28% of people calling HMRC give up trying to get through
We noted last week that HMRC have so much time on their hands that they have nothing better to do than write virtually pointless releases about Olympic torches. And skips. We even made a joke about how long it takes them to answer the phone. Now, new figures show that almost 4 million people hung up while waiting to speak to HMRC last year.
Figures obtained by the Telegraph, under the Freedom of Information Act show that that 28% of callers gave up midway through their call to the pay-as-you-earn helpline, with the average time spent waiting on hold reaching five minutes 45 seconds. This is up from 10pc of abandoned calls in 2009, when the average waiting time was one minute 53 seconds.
But this is not the first time that Revenue telephone performance has been under scrutiny. A Treasury Select Committee report published last year said that less than 50% of callers to HMRC got through first time, compared with 90% in similar industries. The report described HMRC response to telephone calls as "patchy at best and unacceptable at worst" claiming that attempts to save money had been partly responsible for poor service standards and a lack of experienced staff at a senior level.
We don’t know where to begin with our outrage and vitriol. Average waiting time of nearly six minutes? More like 36 minutes- with people reporting that they have been on hold so long their telecom provider has cut them off before HMRC got round to answering. Something close to 50% of calls get straight through? Only if they are counting the people who have called seven times in one day anf finally get through on the last time. Saving money? Perhaps if Dave Hartnett hadn’t brushed away £10m+ from Goldman Sachs, or if Vodafone bothered paying any UK tax there would be more money to pay for customer service.
Of course, we are all ‘customers’ of HMRC, although paying tax is not a voluntary or leisure activity, and shocking customer service goes unheeded. The last Government figures showed that HMRC received more than 76,000 complaints from customers in 2010/11, up from 73,000 the previous year (but less than the 84,500 complaints in 2008/09 ). However, within these numbers, complaints over delays in response have increased by 31%, rising from 16,882 in 2008/09 to 22,185 in 2010/11.

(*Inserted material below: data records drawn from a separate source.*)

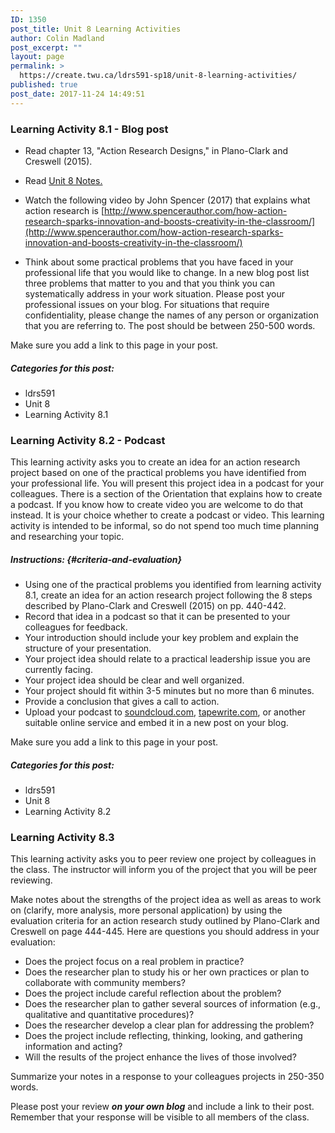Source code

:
 ```yaml
---
ID: 1350
post_title: Unit 8 Learning Activities
author: Colin Madland
post_excerpt: ""
layout: page
permalink: >
  https://create.twu.ca/ldrs591-sp18/unit-8-learning-activities/
published: true
post_date: 2017-11-24 14:49:51
---
```

### Learning Activity 8.1 - Blog post

* Read chapter 13, "Action Research Designs," in Plano-Clark and Creswell (2015).

* Read <a href="https://create.twu.ca/ldrs591-sp18/unit-8-notes/">Unit 8 Notes.</a>
* Watch the following video by John Spencer (2017) that explains what action research is [http://www.spencerauthor.com/how-action-research-sparks-innovation-and-boosts-creativity-in-the-classroom/](http://www.spencerauthor.com/how-action-research-sparks-innovation-and-boosts-creativity-in-the-classroom/)
* Think about some practical problems that you have faced in your professional life that you would like to change. In a new blog post list three problems that matter to you and that you think you can systematically address in your work situation. Please post your professional issues on your blog. For situations that require confidentiality, please change the names of any person or organization that you are referring to. The post should be between 250-500 words.

Make sure you add a link to this page in your post.

##### Categories for this post:

* ldrs591
* Unit 8
* Learning Activity 8.1

### Learning Activity 8.2 - Podcast

This learning activity asks you to create an idea for an action research project based on one of the practical problems you have identified from your professional life. You will present this project idea in a podcast for your colleagues. There is a section of the Orientation that explains how to create a podcast. If you know how to create video you are welcome to do that instead. It is your choice whether to create a podcast or video. This learning activity is intended to be informal, so do not spend too much time planning and researching your topic.

##### Instructions: {#criteria-and-evaluation}

* Using one of the practical problems you identified from learning activity 8.1, create an idea for an action research project following the 8 steps described by Plano-Clark and Creswell (2015) on pp. 440-442.
* Record that idea in a podcast so that it can be presented to your colleagues for feedback.
* Your introduction should include your key problem and explain the structure of your presentation.
* Your project idea should relate to a practical leadership issue you are currently facing.
* Your project idea should be clear and well organized.
* Your project should fit within 3-5 minutes but no more than 6 minutes.
* Provide a conclusion that gives a call to action.
* Upload your podcast to [soundcloud.com](https://soundcloud.com), [tapewrite.com](https://tapewrite.com), or another suitable online service and embed it in a new post on your blog.

Make sure you add a link to this page in your post.

##### Categories for this post:

* ldrs591
* Unit 8
* Learning Activity 8.2

### Learning Activity 8.3

This learning activity asks you to peer review one project by colleagues in the class. The instructor will inform you of the project that you will be peer reviewing.

Make notes about the strengths of the project idea as well as areas to work on (clarify, more analysis, more personal application) by using the evaluation criteria for an action research study outlined by Plano-Clark and Creswell on page 444-445. Here are questions you should address in your evaluation:

* Does the project focus on a real problem in practice?
* Does the researcher plan to study his or her own practices or plan to collaborate with community members?
* Does the project include careful reflection about the problem?
* Does the researcher plan to gather several sources of information (e.g., qualitative and quantitative procedures)?
* Does the researcher develop a clear plan for addressing the problem?
* Does the project include reflecting, thinking, looking, and gathering information and acting?
* Will the results of the project enhance the lives of those involved?

Summarize your notes in a response to your colleagues projects in 250-350 words.

Please post your review ***on your own blog*** and include a link to their post. Remember that your response will be visible to all members of the class.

Still, other than not answering the phone, it’s not like HMRC are getting everything else wrong is it? They’ve not sent out thousands of incorrect penalty notices or PAYE codes in recent years or anything. Besides, according to reports, car manufacturers are getting so CO2 efficient that the Government are considering raising road tax (Vehicle Excise Duty) to refill depleted tax coffers, and it goes without saying that all that lovely money will undoubtedly be ploughed into improving HMRC’s service. No?